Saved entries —

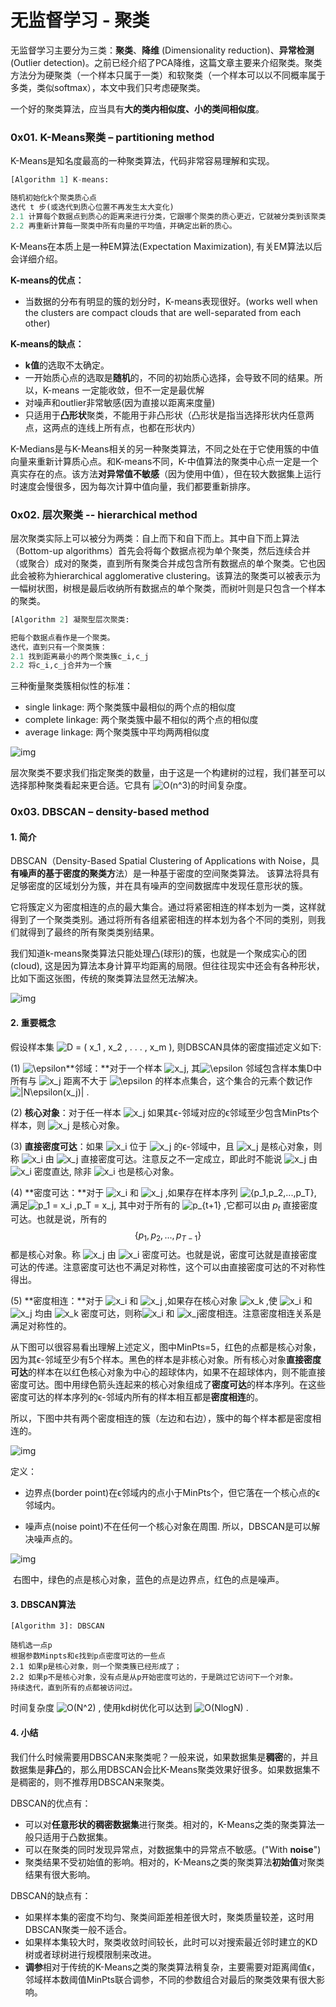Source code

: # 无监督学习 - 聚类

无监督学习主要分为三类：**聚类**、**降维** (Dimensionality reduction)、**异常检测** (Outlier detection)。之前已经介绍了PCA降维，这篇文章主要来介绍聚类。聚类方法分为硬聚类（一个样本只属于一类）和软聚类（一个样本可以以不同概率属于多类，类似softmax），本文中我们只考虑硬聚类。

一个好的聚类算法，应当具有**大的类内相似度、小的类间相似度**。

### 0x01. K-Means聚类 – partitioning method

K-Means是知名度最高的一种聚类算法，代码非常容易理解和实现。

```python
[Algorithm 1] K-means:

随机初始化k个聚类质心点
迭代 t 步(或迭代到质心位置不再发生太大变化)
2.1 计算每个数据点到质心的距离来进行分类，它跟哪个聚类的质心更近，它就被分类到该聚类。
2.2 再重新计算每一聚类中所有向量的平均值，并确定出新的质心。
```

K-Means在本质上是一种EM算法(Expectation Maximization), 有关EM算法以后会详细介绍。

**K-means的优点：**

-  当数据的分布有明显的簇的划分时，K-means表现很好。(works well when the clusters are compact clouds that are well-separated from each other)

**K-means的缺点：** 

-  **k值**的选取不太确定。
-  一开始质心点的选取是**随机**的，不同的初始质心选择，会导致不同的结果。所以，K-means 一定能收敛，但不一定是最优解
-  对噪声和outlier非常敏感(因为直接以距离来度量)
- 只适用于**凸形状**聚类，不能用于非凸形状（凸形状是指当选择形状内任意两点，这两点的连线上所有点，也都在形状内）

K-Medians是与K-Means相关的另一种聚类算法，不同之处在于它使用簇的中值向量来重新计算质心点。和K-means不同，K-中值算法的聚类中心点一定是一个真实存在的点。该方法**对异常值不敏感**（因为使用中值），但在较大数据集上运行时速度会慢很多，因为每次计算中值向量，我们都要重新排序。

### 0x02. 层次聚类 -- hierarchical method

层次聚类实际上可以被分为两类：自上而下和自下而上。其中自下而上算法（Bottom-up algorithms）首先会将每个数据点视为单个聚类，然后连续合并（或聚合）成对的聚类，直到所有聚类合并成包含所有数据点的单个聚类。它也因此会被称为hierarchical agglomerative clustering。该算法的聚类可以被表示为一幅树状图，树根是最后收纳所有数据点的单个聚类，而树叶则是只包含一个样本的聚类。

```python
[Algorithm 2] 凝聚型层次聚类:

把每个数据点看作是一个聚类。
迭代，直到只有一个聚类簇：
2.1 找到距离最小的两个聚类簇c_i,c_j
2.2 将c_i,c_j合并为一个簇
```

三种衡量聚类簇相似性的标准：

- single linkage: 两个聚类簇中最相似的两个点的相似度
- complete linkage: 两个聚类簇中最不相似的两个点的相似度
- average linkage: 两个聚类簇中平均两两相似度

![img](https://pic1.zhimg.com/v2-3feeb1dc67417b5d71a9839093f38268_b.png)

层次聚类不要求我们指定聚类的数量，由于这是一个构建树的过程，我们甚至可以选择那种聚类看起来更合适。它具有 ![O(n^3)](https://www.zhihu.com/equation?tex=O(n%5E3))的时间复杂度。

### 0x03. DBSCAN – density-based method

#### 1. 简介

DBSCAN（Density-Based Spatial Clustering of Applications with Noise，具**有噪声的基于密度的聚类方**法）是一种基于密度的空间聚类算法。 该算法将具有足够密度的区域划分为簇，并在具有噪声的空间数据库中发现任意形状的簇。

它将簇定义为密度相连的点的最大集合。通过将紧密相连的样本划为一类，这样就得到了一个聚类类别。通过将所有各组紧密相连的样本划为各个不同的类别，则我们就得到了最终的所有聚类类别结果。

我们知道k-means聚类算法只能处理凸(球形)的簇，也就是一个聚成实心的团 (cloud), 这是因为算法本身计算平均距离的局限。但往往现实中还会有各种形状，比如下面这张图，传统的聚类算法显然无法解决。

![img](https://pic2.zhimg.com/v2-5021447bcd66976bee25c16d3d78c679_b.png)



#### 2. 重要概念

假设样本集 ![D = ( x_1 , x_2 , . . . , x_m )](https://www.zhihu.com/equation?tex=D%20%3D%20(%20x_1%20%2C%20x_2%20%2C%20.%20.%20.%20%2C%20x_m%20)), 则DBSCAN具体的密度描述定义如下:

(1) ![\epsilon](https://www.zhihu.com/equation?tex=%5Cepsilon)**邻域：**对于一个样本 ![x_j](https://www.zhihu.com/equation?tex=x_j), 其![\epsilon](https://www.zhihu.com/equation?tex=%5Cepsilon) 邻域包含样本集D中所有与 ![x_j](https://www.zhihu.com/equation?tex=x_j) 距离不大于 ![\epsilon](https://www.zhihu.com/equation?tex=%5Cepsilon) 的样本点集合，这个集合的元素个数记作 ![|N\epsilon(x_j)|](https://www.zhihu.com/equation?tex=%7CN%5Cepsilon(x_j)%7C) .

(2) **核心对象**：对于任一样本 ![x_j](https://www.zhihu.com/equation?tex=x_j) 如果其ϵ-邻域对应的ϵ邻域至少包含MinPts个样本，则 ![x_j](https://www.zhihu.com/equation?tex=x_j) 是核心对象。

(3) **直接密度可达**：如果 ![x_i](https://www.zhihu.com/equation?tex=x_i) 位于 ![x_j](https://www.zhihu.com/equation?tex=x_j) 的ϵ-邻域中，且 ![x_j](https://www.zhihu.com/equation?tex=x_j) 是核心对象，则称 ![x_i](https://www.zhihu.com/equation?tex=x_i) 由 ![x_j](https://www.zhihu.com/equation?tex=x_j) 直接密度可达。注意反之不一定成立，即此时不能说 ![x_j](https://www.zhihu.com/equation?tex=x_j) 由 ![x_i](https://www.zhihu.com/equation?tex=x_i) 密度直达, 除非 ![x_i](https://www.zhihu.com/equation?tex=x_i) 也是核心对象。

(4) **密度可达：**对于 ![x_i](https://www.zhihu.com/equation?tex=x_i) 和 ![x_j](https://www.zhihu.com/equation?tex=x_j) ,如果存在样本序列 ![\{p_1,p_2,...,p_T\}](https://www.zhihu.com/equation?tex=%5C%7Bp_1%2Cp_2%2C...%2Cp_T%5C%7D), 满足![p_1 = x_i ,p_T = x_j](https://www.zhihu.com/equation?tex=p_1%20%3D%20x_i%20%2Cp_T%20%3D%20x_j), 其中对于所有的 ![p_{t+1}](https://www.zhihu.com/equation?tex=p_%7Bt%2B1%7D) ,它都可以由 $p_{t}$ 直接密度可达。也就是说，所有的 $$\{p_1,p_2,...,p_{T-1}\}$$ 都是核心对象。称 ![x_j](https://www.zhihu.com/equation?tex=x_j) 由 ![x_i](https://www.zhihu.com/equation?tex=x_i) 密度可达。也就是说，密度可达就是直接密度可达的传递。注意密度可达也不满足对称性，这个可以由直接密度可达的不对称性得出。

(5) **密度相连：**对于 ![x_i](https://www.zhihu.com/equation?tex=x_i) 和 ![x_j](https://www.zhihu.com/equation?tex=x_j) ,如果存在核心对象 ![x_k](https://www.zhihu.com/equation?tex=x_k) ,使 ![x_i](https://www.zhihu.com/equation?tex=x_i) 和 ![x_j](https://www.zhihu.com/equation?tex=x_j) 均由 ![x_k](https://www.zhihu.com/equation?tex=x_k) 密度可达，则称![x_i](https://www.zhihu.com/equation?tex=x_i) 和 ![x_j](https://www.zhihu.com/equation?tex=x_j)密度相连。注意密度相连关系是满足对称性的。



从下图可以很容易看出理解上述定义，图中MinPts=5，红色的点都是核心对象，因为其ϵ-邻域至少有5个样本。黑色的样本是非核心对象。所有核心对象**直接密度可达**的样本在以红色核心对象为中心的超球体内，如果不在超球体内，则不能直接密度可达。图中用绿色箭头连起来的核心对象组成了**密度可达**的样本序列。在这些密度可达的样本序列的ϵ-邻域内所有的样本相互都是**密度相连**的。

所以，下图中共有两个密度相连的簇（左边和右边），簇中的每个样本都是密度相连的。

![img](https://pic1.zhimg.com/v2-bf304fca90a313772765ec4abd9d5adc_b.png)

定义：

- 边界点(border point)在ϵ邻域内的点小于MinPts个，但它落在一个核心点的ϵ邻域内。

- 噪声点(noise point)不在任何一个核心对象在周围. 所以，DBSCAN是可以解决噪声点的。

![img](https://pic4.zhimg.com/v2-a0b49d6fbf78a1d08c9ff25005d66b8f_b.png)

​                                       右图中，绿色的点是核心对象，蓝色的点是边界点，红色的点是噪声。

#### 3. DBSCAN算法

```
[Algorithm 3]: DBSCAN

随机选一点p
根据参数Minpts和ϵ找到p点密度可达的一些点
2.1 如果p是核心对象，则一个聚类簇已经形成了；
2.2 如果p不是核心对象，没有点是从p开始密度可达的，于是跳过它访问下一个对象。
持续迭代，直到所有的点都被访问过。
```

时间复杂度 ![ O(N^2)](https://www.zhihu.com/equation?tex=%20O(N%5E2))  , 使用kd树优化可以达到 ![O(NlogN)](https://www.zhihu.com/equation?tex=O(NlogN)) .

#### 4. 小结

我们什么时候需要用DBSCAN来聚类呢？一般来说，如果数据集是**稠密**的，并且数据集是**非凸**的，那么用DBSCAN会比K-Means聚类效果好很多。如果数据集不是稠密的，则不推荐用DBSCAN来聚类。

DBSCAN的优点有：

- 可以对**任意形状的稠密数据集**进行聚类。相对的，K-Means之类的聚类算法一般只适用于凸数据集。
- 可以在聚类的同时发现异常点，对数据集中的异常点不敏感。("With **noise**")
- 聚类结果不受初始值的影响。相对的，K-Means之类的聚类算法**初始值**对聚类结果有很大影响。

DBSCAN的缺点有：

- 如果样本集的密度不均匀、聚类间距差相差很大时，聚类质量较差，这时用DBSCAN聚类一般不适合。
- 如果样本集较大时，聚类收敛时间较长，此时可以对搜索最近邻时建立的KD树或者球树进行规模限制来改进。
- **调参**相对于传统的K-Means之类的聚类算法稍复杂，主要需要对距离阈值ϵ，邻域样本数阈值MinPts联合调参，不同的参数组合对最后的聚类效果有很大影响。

TASK STATEMENT —
Lines in the records that hold the word "zhimg" are to be counted; give only the total.

ANSWER FOR THIS EXERCISE —
4